BIO: Marie Cartier is a teacher, poet, writer, healer, artist, and scholar. She holds a BA in Communications from the University of New Hampshire; an MA in English/Poetry from Colorado State University; an MFA in Theatre Arts (Playwriting) from UCLA; an MFA in Film and TV (Screenwriting) from UCLA; an MFA in Visual Art (Painting/Sculpture) from Claremont Graduate University; and a Ph.D. in Religion with an emphasis on Women and Religion from Claremont Graduate University.

3 thoughts on “From the Archives: The Feminist Toolbox by Marie Cartier”
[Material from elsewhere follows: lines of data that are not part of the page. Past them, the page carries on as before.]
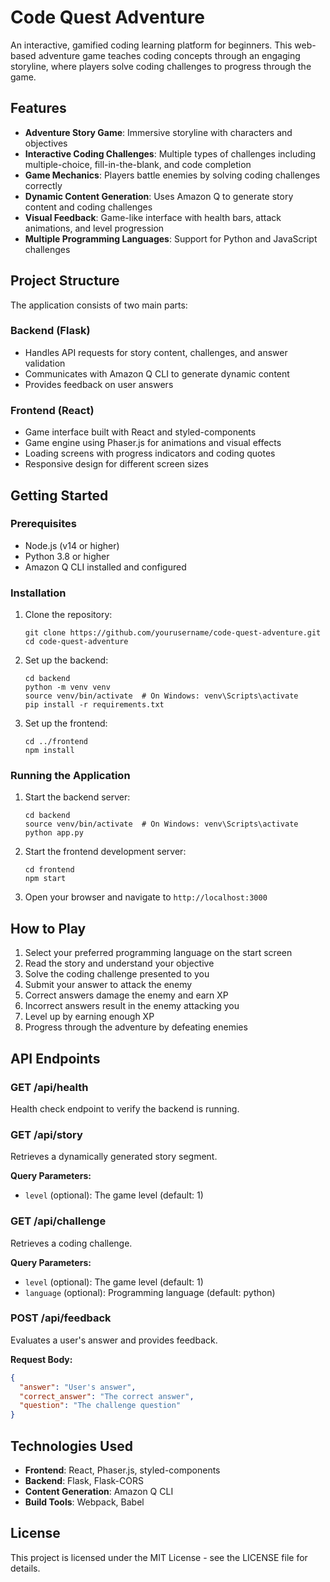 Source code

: # Code Quest Adventure

An interactive, gamified coding learning platform for beginners. This web-based adventure game teaches coding concepts through an engaging storyline, where players solve coding challenges to progress through the game.

## Features

- **Adventure Story Game**: Immersive storyline with characters and objectives
- **Interactive Coding Challenges**: Multiple types of challenges including multiple-choice, fill-in-the-blank, and code completion
- **Game Mechanics**: Players battle enemies by solving coding challenges correctly
- **Dynamic Content Generation**: Uses Amazon Q to generate story content and coding challenges
- **Visual Feedback**: Game-like interface with health bars, attack animations, and level progression
- **Multiple Programming Languages**: Support for Python and JavaScript challenges

## Project Structure

The application consists of two main parts:

### Backend (Flask)

- Handles API requests for story content, challenges, and answer validation
- Communicates with Amazon Q CLI to generate dynamic content
- Provides feedback on user answers

### Frontend (React)

- Game interface built with React and styled-components
- Game engine using Phaser.js for animations and visual effects
- Loading screens with progress indicators and coding quotes
- Responsive design for different screen sizes

## Getting Started

### Prerequisites

- Node.js (v14 or higher)
- Python 3.8 or higher
- Amazon Q CLI installed and configured

### Installation

1. Clone the repository:
   ```
   git clone https://github.com/yourusername/code-quest-adventure.git
   cd code-quest-adventure
   ```

2. Set up the backend:
   ```
   cd backend
   python -m venv venv
   source venv/bin/activate  # On Windows: venv\Scripts\activate
   pip install -r requirements.txt
   ```

3. Set up the frontend:
   ```
   cd ../frontend
   npm install
   ```

### Running the Application

1. Start the backend server:
   ```
   cd backend
   source venv/bin/activate  # On Windows: venv\Scripts\activate
   python app.py
   ```

2. Start the frontend development server:
   ```
   cd frontend
   npm start
   ```

3. Open your browser and navigate to `http://localhost:3000`

## How to Play

1. Select your preferred programming language on the start screen
2. Read the story and understand your objective
3. Solve the coding challenge presented to you
4. Submit your answer to attack the enemy
5. Correct answers damage the enemy and earn XP
6. Incorrect answers result in the enemy attacking you
7. Level up by earning enough XP
8. Progress through the adventure by defeating enemies

## API Endpoints

### GET /api/health

Health check endpoint to verify the backend is running.

### GET /api/story

Retrieves a dynamically generated story segment.

**Query Parameters:**
- `level` (optional): The game level (default: 1)

### GET /api/challenge

Retrieves a coding challenge.

**Query Parameters:**
- `level` (optional): The game level (default: 1)
- `language` (optional): Programming language (default: python)

### POST /api/feedback

Evaluates a user's answer and provides feedback.

**Request Body:**
```json
{
  "answer": "User's answer",
  "correct_answer": "The correct answer",
  "question": "The challenge question"
}
```

## Technologies Used

- **Frontend**: React, Phaser.js, styled-components
- **Backend**: Flask, Flask-CORS
- **Content Generation**: Amazon Q CLI
- **Build Tools**: Webpack, Babel

## License

This project is licensed under the MIT License - see the LICENSE file for details.

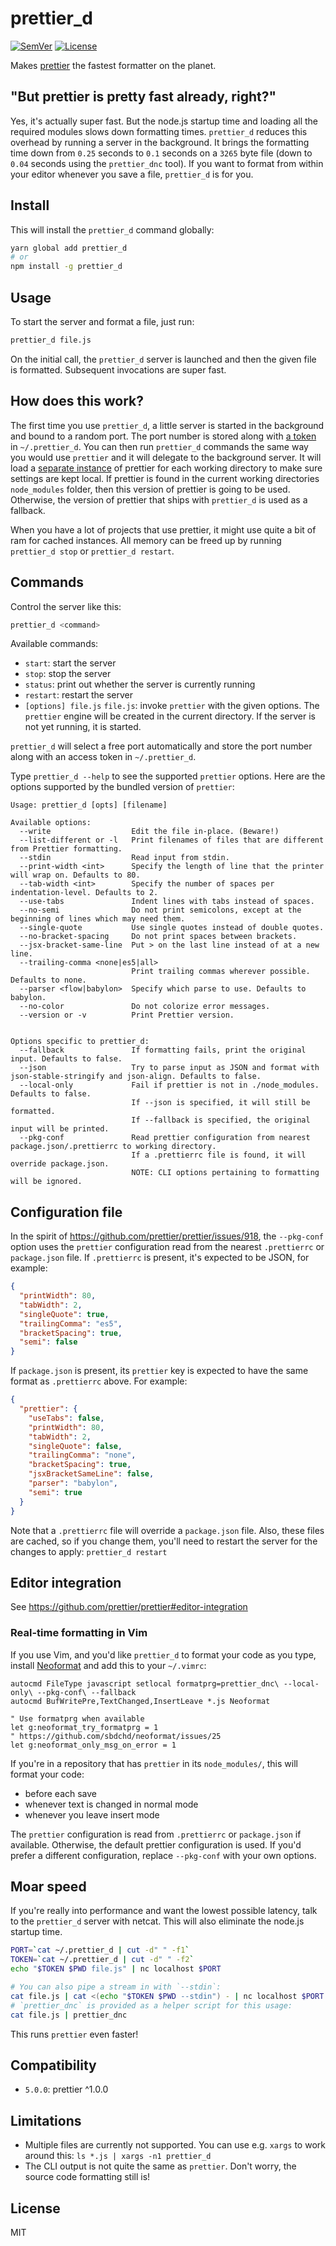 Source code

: # prettier\_d

[![SemVer]](http://semver.org)
[![License]](https://github.com/josephfrazier/prettier\_d.js/blob/master/LICENSE)

Makes [prettier] the fastest formatter on the planet.

## "But prettier is pretty fast already, right?"

Yes, it's actually super fast. But the node.js startup time and loading all the
required modules slows down formatting times. `prettier_d` reduces this
overhead by running a server in the background. It brings the formatting time
down from `0.25` seconds to `0.1` seconds on a `3265` byte file (down to `0.04` seconds using the `prettier_dnc` tool).
If you want to format from within your editor whenever you save a file, `prettier_d` is for you.

## Install

This will install the `prettier_d` command globally:

```bash
yarn global add prettier_d
# or
npm install -g prettier_d
```

## Usage

To start the server and format a file, just run:

```bash
prettier_d file.js
```

On the initial call, the `prettier_d` server is launched and then the given file
is formatted. Subsequent invocations are super fast.

## How does this work?

The first time you use `prettier_d`, a little server is started in the background
and bound to a random port. The port number is stored along with [a
token][change401] in `~/.prettier_d`. You can then run `prettier_d` commands the
same way you would use `prettier` and it will delegate to the background server.
It will load a [separate instance][change220] of prettier for each working
directory to make sure settings are kept local. If prettier is found in the
current working directories `node_modules` folder, then this version of prettier
is going to be used. Otherwise, the version of prettier that ships with
`prettier_d` is used as a fallback.

When you have a lot of projects that use prettier, it might use
quite a bit of ram for cached instances. All memory can be freed up by running
`prettier_d stop` or `prettier_d restart`.

## Commands

Control the server like this:

```bash
prettier_d <command>
```

Available commands:

- `start`: start the server
- `stop`: stop the server
- `status`: print out whether the server is currently running
- `restart`: restart the server
- `[options] file.js` `file.js`: invoke `prettier` with the given options.
  The `prettier` engine will be created in the current directory. If the server
  is not yet running, it is started.

`prettier_d` will select a free port automatically and store the port number
along with an access token in `~/.prettier_d`.

Type `prettier_d --help` to see the supported `prettier` options.
Here are the options supported by the bundled version of `prettier`:

```
Usage: prettier_d [opts] [filename]

Available options:
  --write                  Edit the file in-place. (Beware!)
  --list-different or -l   Print filenames of files that are different from Prettier formatting.
  --stdin                  Read input from stdin.
  --print-width <int>      Specify the length of line that the printer will wrap on. Defaults to 80.
  --tab-width <int>        Specify the number of spaces per indentation-level. Defaults to 2.
  --use-tabs               Indent lines with tabs instead of spaces.
  --no-semi                Do not print semicolons, except at the beginning of lines which may need them.
  --single-quote           Use single quotes instead of double quotes.
  --no-bracket-spacing     Do not print spaces between brackets.
  --jsx-bracket-same-line  Put > on the last line instead of at a new line.
  --trailing-comma <none|es5|all>
                           Print trailing commas wherever possible. Defaults to none.
  --parser <flow|babylon>  Specify which parse to use. Defaults to babylon.
  --no-color               Do not colorize error messages.
  --version or -v          Print Prettier version.


Options specific to prettier_d:
  --fallback               If formatting fails, print the original input. Defaults to false.
  --json                   Try to parse input as JSON and format with json-stable-stringify and json-align. Defaults to false.
  --local-only             Fail if prettier is not in ./node_modules. Defaults to false.
                           If --json is specified, it will still be formatted.
                           If --fallback is specified, the original input will be printed.
  --pkg-conf               Read prettier configuration from nearest package.json/.prettierrc to working directory.
                           If a .prettierrc file is found, it will override package.json.
                           NOTE: CLI options pertaining to formatting will be ignored.
```

## Configuration file

In the spirit of https://github.com/prettier/prettier/issues/918, the `--pkg-conf` option uses the `prettier` configuration read from the nearest `.prettierrc` or `package.json` file. If `.prettierrc` is present, it's expected to be JSON, for example:

```json
{
  "printWidth": 80,
  "tabWidth": 2,
  "singleQuote": true,
  "trailingComma": "es5",
  "bracketSpacing": true,
  "semi": false
}
```

If `package.json` is present, its `prettier` key is expected to have the same format as `.prettierrc` above. For example:

```json
{
  "prettier": {
    "useTabs": false,
    "printWidth": 80,
    "tabWidth": 2,
    "singleQuote": false,
    "trailingComma": "none",
    "bracketSpacing": true,
    "jsxBracketSameLine": false,
    "parser": "babylon",
    "semi": true
  }
}
```

Note that a `.prettierrc` file will override a `package.json` file. Also, these files are cached, so if you change them, you'll need to restart the server for the changes to apply: `prettier_d restart`

## Editor integration

See https://github.com/prettier/prettier#editor-integration

### Real-time formatting in Vim

If you use Vim, and you'd like `prettier_d` to format your code as you type, install [Neoformat] and add this to your `~/.vimrc`:

```vim
autocmd FileType javascript setlocal formatprg=prettier_dnc\ --local-only\ --pkg-conf\ --fallback
autocmd BufWritePre,TextChanged,InsertLeave *.js Neoformat

" Use formatprg when available
let g:neoformat_try_formatprg = 1
" https://github.com/sbdchd/neoformat/issues/25
let g:neoformat_only_msg_on_error = 1
```

If you're in a repository that has `prettier` in its `node_modules/`, this will format your code:

* before each save
* whenever text is changed in normal mode
* whenever you leave insert mode

The `prettier` configuration is read from `.prettierrc` or `package.json` if available. Otherwise, the default prettier configuration is used. If you'd prefer a different configuration, replace `--pkg-conf` with your own options.

[Neoformat]: https://github.com/sbdchd/neoformat

## Moar speed

If you're really into performance and want the lowest possible latency, talk to
the `prettier_d` server with netcat. This will also eliminate the node.js startup
time.

```bash
PORT=`cat ~/.prettier_d | cut -d" " -f1`
TOKEN=`cat ~/.prettier_d | cut -d" " -f2`
echo "$TOKEN $PWD file.js" | nc localhost $PORT

# You can also pipe a stream in with `--stdin`:
cat file.js | cat <(echo "$TOKEN $PWD --stdin") - | nc localhost $PORT
# `prettier_dnc` is provided as a helper script for this usage:
cat file.js | prettier_dnc
```

This runs `prettier` even faster!

## Compatibility

- `5.0.0`: prettier ^1.0.0

## Limitations

* Multiple files are currently not supported. You can use e.g. `xargs` to work around this: `ls *.js | xargs -n1 prettier_d` 
* The CLI output is not quite the same as `prettier`. Don't worry, the source code formatting still is!

## License

MIT

[SemVer]: http://img.shields.io/:semver-%E2%9C%93-brightgreen.svg
[License]: http://img.shields.io/npm/l/prettier_d.svg
[prettier]: https://github.com/prettier/prettier
[change220]: https://github.com/josephfrazier/prettier_d.js/blob/master/CHANGES.md#220
[change401]: https://github.com/josephfrazier/prettier_d.js/blob/master/CHANGES.md#401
  1. Marie, this is awesome–and it’s probably a hundred times more useful today than it was eight years ago. It seems to me that the world is filled with more misery now and is more in need of it now. Consider: The pandemic and women having to care for everyone who is or was sick or dying (and if that new variant spreads, the sickness may rise again). Anti-abortion laws and whatever the hell is happening in Texas and states like it. Insanely conservative Republicans doing everything they can to restrict voting. The war in Ukraine and women having to leave their homes and try to find a new land where they and their children can live and stay alive. I could go on….. Yes, the world needs your toolkit and it desperately needs people like you to use the toolkit and teach us all how to use it. Bright blessings, my friend, brightest blessings to your work, back then and today.

    Liked by 1 person

  2. This toolkit is brilliant, and is applicable to just about any problem. In the past I’ve been involved with groups trying to do better in terms of affordable housing, building sites for the community to come together, reducing income inequality in small towns, and on and on, and this would have been so beneficial for any of these. Thanks so much for sharing it then and now!